*** Opening of Provided data ***

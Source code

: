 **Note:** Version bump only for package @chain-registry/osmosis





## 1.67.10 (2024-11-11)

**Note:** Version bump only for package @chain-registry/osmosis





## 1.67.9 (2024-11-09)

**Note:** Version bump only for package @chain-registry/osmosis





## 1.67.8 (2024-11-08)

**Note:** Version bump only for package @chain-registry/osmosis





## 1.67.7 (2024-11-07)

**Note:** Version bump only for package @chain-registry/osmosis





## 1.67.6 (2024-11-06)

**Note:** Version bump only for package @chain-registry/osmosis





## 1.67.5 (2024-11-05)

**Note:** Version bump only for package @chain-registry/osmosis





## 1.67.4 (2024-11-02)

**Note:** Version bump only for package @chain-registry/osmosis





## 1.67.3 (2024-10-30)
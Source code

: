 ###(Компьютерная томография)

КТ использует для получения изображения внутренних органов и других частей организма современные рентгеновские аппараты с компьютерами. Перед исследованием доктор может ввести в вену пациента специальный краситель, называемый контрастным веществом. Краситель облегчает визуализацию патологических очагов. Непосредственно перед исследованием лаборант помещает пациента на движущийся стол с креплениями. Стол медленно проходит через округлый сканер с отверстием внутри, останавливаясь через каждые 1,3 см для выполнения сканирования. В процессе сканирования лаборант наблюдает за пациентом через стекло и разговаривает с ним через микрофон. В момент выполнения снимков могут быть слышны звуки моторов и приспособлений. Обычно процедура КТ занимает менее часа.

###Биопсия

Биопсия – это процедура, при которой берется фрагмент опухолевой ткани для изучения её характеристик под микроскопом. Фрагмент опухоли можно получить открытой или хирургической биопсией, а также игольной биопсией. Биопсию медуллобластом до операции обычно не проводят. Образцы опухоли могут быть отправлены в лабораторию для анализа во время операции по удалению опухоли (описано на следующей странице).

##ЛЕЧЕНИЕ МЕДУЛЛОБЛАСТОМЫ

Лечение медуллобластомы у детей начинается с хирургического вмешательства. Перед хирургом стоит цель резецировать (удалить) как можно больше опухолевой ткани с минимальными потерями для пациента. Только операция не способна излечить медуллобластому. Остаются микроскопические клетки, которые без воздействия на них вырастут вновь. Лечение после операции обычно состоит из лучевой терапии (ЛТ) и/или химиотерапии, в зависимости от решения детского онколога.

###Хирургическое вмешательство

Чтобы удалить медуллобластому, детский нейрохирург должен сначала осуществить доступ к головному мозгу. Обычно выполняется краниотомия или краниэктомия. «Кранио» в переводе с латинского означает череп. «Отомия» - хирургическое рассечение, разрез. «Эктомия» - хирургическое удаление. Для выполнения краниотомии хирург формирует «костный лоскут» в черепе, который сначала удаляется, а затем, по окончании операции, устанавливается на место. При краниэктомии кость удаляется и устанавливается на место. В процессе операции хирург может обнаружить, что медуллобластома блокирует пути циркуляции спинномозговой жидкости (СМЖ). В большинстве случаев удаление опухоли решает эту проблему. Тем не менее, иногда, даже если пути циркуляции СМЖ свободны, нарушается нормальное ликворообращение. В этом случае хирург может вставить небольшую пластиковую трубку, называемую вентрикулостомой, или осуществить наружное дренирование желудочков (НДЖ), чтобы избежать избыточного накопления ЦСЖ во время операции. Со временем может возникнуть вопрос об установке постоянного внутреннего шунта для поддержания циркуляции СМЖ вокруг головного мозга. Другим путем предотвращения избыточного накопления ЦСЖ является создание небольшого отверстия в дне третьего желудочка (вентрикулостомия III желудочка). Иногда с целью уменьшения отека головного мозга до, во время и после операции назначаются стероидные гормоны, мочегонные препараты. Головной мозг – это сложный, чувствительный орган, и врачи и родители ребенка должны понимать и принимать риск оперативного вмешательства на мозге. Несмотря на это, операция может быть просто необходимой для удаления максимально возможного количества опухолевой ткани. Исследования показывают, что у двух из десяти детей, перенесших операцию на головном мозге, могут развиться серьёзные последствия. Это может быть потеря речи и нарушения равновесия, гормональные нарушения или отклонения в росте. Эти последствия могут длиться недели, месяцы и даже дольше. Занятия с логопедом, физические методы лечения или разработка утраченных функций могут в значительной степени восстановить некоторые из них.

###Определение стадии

*** Close of Provided data ***

Assigned task>
Where the line holding "## 1.67.3 (2024-10-30)" appears in the listing above, start reproducing exactly, and end with the line holding "##ЛЕЧЕНИЕ МЕДУЛЛОБЛАСТОМЫ".

Answer>
## 1.67.3 (2024-10-30)
Source code

: ###(Компьютерная томография)

КТ использует для получения изображения внутренних органов и других частей организма современные рентгеновские аппараты с компьютерами. Перед исследованием доктор может ввести в вену пациента специальный краситель, называемый контрастным веществом. Краситель облегчает визуализацию патологических очагов. Непосредственно перед исследованием лаборант помещает пациента на движущийся стол с креплениями. Стол медленно проходит через округлый сканер с отверстием внутри, останавливаясь через каждые 1,3 см для выполнения сканирования. В процессе сканирования лаборант наблюдает за пациентом через стекло и разговаривает с ним через микрофон. В момент выполнения снимков могут быть слышны звуки моторов и приспособлений. Обычно процедура КТ занимает менее часа.

###Биопсия

Биопсия – это процедура, при которой берется фрагмент опухолевой ткани для изучения её характеристик под микроскопом. Фрагмент опухоли можно получить открытой или хирургической биопсией, а также игольной биопсией. Биопсию медуллобластом до операции обычно не проводят. Образцы опухоли могут быть отправлены в лабораторию для анализа во время операции по удалению опухоли (описано на следующей странице).

##ЛЕЧЕНИЕ МЕДУЛЛОБЛАСТОМЫ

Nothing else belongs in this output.